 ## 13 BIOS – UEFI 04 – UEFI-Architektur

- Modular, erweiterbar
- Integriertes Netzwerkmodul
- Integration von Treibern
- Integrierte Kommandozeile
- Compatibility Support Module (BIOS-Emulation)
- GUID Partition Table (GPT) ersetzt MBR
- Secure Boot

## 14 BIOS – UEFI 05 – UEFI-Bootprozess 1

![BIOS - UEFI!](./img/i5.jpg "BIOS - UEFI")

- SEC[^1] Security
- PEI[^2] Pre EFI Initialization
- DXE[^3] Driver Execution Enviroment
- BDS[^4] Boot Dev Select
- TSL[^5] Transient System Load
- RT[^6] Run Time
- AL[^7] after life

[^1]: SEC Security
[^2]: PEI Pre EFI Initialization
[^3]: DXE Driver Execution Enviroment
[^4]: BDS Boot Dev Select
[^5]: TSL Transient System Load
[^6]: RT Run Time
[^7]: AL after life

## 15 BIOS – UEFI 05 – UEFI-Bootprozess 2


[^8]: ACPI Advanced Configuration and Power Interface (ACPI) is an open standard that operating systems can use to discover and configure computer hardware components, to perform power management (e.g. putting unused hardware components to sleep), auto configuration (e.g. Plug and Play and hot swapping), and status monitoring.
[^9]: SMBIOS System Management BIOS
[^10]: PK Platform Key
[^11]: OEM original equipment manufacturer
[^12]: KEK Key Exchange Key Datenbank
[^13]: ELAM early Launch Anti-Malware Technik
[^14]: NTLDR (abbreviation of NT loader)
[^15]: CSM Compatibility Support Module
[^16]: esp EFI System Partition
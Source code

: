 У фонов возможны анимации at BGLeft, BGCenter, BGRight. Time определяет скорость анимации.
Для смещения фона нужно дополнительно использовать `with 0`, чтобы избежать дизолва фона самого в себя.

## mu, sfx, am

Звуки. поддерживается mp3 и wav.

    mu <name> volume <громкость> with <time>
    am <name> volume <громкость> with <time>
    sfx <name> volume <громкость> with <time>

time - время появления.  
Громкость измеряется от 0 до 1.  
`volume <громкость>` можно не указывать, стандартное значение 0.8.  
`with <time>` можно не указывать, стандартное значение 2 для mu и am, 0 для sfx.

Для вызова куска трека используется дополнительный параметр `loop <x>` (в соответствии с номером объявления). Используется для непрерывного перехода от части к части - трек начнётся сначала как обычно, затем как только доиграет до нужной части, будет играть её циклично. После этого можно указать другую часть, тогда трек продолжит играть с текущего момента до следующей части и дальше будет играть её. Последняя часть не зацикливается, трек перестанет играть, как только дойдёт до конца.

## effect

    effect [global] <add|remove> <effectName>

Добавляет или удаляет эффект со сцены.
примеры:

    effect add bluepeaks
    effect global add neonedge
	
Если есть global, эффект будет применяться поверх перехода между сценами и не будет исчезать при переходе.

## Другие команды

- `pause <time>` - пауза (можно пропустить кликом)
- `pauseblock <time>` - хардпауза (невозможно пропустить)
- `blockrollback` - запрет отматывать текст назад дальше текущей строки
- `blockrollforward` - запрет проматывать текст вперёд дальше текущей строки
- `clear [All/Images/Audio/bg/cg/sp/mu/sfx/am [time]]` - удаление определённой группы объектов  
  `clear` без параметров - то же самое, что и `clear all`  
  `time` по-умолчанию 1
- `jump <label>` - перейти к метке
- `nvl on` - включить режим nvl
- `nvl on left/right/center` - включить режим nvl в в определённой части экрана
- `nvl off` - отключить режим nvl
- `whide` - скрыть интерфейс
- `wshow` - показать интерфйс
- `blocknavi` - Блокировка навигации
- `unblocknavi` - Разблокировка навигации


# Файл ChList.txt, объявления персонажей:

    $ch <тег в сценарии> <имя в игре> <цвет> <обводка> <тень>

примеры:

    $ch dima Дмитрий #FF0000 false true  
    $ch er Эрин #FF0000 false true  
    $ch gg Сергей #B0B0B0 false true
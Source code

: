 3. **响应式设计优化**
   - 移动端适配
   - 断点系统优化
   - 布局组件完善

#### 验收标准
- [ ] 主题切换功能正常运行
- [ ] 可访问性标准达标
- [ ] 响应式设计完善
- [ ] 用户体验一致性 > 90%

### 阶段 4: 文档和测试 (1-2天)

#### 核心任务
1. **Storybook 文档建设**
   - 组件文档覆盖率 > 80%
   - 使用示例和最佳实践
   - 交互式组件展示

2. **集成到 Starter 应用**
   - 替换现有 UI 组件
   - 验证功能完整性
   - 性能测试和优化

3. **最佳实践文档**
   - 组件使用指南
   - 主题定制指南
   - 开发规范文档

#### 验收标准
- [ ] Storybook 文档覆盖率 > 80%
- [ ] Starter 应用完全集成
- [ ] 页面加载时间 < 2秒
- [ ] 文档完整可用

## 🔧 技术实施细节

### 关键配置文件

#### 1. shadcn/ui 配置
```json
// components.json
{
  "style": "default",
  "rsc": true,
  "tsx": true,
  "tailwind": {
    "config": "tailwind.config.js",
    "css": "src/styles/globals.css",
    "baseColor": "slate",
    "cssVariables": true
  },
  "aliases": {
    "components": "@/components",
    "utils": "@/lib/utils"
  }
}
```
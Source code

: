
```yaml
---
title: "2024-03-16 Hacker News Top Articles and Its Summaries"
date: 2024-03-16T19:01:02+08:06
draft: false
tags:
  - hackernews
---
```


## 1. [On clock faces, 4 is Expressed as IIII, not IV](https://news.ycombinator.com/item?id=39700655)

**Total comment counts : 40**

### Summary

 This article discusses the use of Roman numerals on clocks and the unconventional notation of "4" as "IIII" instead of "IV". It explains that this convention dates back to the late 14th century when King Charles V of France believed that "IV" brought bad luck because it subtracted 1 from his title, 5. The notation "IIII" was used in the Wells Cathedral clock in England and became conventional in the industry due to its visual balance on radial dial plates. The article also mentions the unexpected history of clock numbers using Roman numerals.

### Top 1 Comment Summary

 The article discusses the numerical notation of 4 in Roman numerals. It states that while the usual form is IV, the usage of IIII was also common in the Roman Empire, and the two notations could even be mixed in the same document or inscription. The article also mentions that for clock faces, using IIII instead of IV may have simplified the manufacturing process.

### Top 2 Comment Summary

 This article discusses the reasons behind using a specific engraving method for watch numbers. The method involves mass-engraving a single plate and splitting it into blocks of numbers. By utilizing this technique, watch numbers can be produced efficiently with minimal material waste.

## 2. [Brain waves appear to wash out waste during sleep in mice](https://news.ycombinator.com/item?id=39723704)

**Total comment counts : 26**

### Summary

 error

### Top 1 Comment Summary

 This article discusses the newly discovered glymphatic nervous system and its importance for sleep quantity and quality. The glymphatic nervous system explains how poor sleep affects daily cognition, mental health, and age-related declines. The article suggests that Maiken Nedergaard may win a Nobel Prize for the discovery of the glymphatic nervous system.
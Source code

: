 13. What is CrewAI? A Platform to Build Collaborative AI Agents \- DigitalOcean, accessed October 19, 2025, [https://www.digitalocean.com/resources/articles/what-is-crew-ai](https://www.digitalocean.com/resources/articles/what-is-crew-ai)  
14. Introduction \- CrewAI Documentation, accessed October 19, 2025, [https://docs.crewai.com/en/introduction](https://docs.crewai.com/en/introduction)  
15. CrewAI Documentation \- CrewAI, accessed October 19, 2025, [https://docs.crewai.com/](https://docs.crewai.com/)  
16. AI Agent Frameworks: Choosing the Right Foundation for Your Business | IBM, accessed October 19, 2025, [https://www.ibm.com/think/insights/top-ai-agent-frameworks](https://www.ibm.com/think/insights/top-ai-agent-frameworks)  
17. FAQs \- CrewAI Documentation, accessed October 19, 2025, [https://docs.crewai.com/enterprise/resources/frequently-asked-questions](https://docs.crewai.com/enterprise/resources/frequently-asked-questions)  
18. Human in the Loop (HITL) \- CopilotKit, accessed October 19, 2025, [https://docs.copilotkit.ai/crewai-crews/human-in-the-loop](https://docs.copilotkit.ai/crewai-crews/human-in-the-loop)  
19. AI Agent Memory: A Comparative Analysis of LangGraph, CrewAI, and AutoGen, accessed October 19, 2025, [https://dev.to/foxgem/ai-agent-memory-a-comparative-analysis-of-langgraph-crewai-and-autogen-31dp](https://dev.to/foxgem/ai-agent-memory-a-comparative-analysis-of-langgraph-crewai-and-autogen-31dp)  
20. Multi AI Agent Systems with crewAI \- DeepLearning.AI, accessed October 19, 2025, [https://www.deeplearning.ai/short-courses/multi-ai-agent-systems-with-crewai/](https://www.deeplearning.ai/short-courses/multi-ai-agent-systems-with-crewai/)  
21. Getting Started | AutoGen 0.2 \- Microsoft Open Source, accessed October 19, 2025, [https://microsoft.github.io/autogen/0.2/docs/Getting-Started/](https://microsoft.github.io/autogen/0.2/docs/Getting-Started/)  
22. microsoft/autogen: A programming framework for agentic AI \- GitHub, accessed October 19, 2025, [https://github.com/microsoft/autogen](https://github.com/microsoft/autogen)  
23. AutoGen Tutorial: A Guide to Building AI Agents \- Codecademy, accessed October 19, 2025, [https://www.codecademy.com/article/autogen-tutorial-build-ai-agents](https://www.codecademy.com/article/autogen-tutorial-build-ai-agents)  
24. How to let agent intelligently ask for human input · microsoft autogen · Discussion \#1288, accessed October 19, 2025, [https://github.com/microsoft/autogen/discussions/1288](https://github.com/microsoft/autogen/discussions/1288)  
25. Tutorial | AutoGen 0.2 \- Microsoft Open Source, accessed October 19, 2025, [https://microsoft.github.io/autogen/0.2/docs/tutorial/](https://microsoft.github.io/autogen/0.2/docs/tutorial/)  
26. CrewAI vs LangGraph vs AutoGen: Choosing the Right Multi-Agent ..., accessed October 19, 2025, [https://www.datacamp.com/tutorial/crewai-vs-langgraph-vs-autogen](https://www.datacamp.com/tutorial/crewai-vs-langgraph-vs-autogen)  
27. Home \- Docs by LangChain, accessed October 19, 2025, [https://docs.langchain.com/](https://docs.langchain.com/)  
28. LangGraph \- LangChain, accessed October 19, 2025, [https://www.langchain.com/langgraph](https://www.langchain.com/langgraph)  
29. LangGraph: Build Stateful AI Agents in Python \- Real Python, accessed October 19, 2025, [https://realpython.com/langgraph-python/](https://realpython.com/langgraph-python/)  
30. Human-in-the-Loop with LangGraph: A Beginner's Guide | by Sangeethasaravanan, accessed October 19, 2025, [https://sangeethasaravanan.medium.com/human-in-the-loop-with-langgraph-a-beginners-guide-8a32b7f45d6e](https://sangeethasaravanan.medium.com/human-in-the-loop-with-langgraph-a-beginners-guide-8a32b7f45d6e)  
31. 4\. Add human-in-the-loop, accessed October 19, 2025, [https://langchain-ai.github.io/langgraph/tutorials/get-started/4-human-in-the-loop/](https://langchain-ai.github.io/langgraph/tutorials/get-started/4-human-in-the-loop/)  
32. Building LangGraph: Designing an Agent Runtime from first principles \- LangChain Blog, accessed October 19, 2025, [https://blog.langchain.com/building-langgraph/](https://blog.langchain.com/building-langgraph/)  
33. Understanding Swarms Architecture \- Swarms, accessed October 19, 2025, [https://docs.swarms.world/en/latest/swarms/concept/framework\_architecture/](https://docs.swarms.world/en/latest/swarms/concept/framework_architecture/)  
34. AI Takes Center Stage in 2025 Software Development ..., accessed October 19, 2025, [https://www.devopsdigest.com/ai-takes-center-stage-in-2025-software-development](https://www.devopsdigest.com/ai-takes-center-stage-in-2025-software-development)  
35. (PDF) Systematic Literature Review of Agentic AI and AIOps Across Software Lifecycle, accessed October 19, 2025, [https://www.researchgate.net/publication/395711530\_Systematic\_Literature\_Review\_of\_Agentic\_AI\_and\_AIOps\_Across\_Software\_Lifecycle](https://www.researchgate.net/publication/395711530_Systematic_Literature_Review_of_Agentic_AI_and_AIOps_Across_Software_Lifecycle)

§

Prompt
Begin at the first line of the records above and quote every line verbatim through the one that contains "- DXE[^3] Driver Execution Enviroment".

Solution below
 ## 13 BIOS – UEFI 04 – UEFI-Architektur

- Modular, erweiterbar
- Integriertes Netzwerkmodul
- Integration von Treibern
- Integrierte Kommandozeile
- Compatibility Support Module (BIOS-Emulation)
- GUID Partition Table (GPT) ersetzt MBR
- Secure Boot

## 14 BIOS – UEFI 05 – UEFI-Bootprozess 1

![BIOS - UEFI!](./img/i5.jpg "BIOS - UEFI")

- SEC[^1] Security
- PEI[^2] Pre EFI Initialization
- DXE[^3] Driver Execution Enviroment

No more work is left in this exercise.